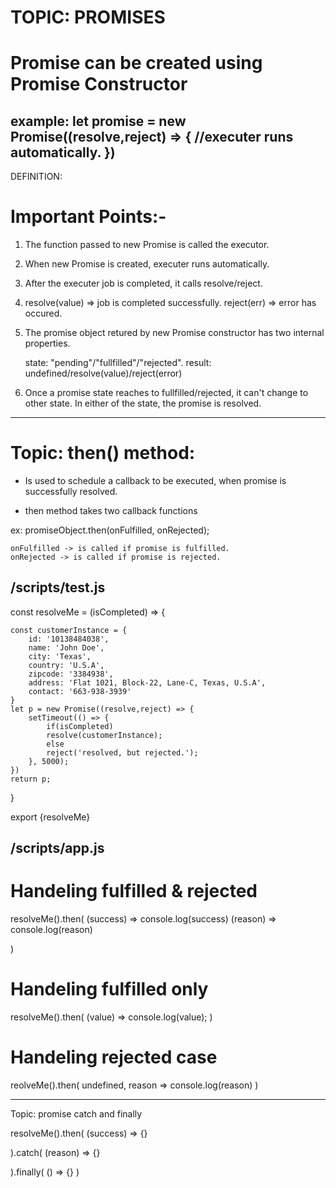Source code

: # TOPIC: PROMISES

# Promise can be created using Promise Constructor

example: 
let promise = new Promise((resolve,reject) => {
//executer runs automatically.
})
------------------------------------------------------------------
DEFINITION:

# Important Points:- 

1. The function passed to new Promise is called the executor.

2. When new Promise is created, executer runs automatically.

3. After the executer job is completed, it calls resolve/reject.

4. resolve(value) => job is completed successfully.
   reject(err) => error has occured.

5. The promise object retured by new Promise constructor has two internal
   properties.
   
   state: "pending"/"fullfilled"/"rejected".
   result: undefined/resolve(value)/reject(error)

6. Once a promise state reaches to fullfilled/rejected, it can't change to other state. In either of the state, the promise is  resolved.

------------------------------------------------------------------
# Topic: then() method:

* Is used to schedule a callback to be executed, when promise is successfully resolved.

* then method takes two callback functions

ex: promiseObject.then(onFulfilled, onRejected);

    onFulfilled -> is called if promise is fulfilled.
    onRejected -> is called if promise is rejected.


/scripts/test.js    
----------------

const resolveMe = (isCompleted) => {

    const customerInstance = {
        id: '10138484038',
        name: 'John Doe',
        city: 'Texas',
        country: 'U.S.A',
        zipcode: '3384938',
        address: 'Flat 1021, Block-22, Lane-C, Texas, U.S.A',
        contact: '663-938-3939'
    }
    let p = new Promise((resolve,reject) => {
        setTimeout(() => {
            if(isCompleted)
            resolve(customerInstance);
            else 
            reject('resolved, but rejected.');
        }, 5000);
    })
    return p;
}

export {resolveMe}

/scripts/app.js
---------------

# Handeling fulfilled & rejected 

resolveMe().then(
  (success) => console.log(success)
  (reason) => console.log(reason)

)


# Handeling fulfilled only

resolveMe().then(
  (value) => console.log(value);
)

# Handeling rejected case

reolveMe().then(
   undefined,
   reason => console.log(reason)
)

------------------------------------------------------------------
Topic: promise catch and finally

resolveMe().then(
  (success) => {}

).catch(
  (reason) => {}

).finally(
  () => {}
)



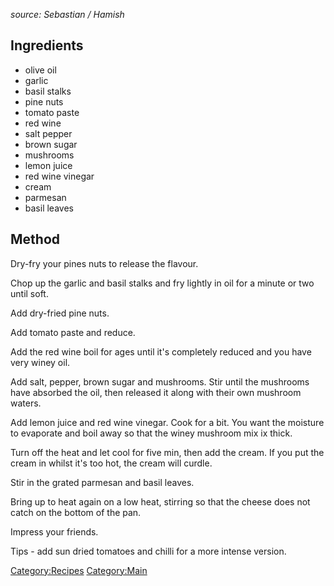 *source: Sebastian / Hamish*

Ingredients
-----------

-   olive oil
-   garlic
-   basil stalks
-   pine nuts
-   tomato paste
-   red wine
-   salt pepper
-   brown sugar
-   mushrooms
-   lemon juice
-   red wine vinegar
-   cream
-   parmesan
-   basil leaves

Method
------

Dry-fry your pines nuts to release the flavour.

Chop up the garlic and basil stalks and fry lightly in oil for a minute
or two until soft.

Add dry-fried pine nuts.

Add tomato paste and reduce.

Add the red wine boil for ages until it's completely reduced and you
have very winey oil.

Add salt, pepper, brown sugar and mushrooms. Stir until the mushrooms
have absorbed the oil, then released it along with their own mushroom
waters.

Add lemon juice and red wine vinegar. Cook for a bit. You want the
moisture to evaporate and boil away so that the winey mushroom mix ix
thick.

Turn off the heat and let cool for five min, then add the cream. If you
put the cream in whilst it's too hot, the cream will curdle.

Stir in the grated parmesan and basil leaves.

Bring up to heat again on a low heat, stirring so that the cheese does
not catch on the bottom of the pan.

Impress your friends.

Tips - add sun dried tomatoes and chilli for a more intense version.

<Category:Recipes> <Category:Main>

━━━━━━━━━━━━━━━━━━━━

What you are asked to do:
Copy the whole of the material above exactly, but not its images.

Answer space:
Source code

: # TOPIC: PROMISES

# Promise can be created using Promise Constructor

example: 
let promise = new Promise((resolve,reject) => {
//executer runs automatically.
})
------------------------------------------------------------------
DEFINITION:

# Important Points:- 

1. The function passed to new Promise is called the executor.

2. When new Promise is created, executer runs automatically.

3. After the executer job is completed, it calls resolve/reject.

4. resolve(value) => job is completed successfully.
   reject(err) => error has occured.

5. The promise object retured by new Promise constructor has two internal
   properties.
   
   state: "pending"/"fullfilled"/"rejected".
   result: undefined/resolve(value)/reject(error)

6. Once a promise state reaches to fullfilled/rejected, it can't change to other state. In either of the state, the promise is  resolved.

------------------------------------------------------------------
# Topic: then() method:

* Is used to schedule a callback to be executed, when promise is successfully resolved.

* then method takes two callback functions

ex: promiseObject.then(onFulfilled, onRejected);

    onFulfilled -> is called if promise is fulfilled.
    onRejected -> is called if promise is rejected.


/scripts/test.js    
----------------

const resolveMe = (isCompleted) => {

    const customerInstance = {
        id: '10138484038',
        name: 'John Doe',
        city: 'Texas',
        country: 'U.S.A',
        zipcode: '3384938',
        address: 'Flat 1021, Block-22, Lane-C, Texas, U.S.A',
        contact: '663-938-3939'
    }
    let p = new Promise((resolve,reject) => {
        setTimeout(() => {
            if(isCompleted)
            resolve(customerInstance);
            else 
            reject('resolved, but rejected.');
        }, 5000);
    })
    return p;
}

export {resolveMe}

/scripts/app.js
---------------

# Handeling fulfilled & rejected 

resolveMe().then(
  (success) => console.log(success)
  (reason) => console.log(reason)

)


# Handeling fulfilled only

resolveMe().then(
  (value) => console.log(value);
)

# Handeling rejected case

reolveMe().then(
   undefined,
   reason => console.log(reason)
)

------------------------------------------------------------------
Topic: promise catch and finally

resolveMe().then(
  (success) => {}

).catch(
  (reason) => {}

).finally(
  () => {}
)



 *source: Sebastian / Hamish*

Ingredients
-----------

-   olive oil
-   garlic
-   basil stalks
-   pine nuts
-   tomato paste
-   red wine
-   salt pepper
-   brown sugar
-   mushrooms
-   lemon juice
-   red wine vinegar
-   cream
-   parmesan
-   basil leaves

Method
------

Dry-fry your pines nuts to release the flavour.

Chop up the garlic and basil stalks and fry lightly in oil for a minute
or two until soft.

Add dry-fried pine nuts.

Add tomato paste and reduce.

Add the red wine boil for ages until it's completely reduced and you
have very winey oil.

Add salt, pepper, brown sugar and mushrooms. Stir until the mushrooms
have absorbed the oil, then released it along with their own mushroom
waters.

Add lemon juice and red wine vinegar. Cook for a bit. You want the
moisture to evaporate and boil away so that the winey mushroom mix ix
thick.

Turn off the heat and let cool for five min, then add the cream. If you
put the cream in whilst it's too hot, the cream will curdle.

Stir in the grated parmesan and basil leaves.

Bring up to heat again on a low heat, stirring so that the cheese does
not catch on the bottom of the pan.

Impress your friends.

Tips - add sun dried tomatoes and chilli for a more intense version.

<Category:Recipes> <Category:Main>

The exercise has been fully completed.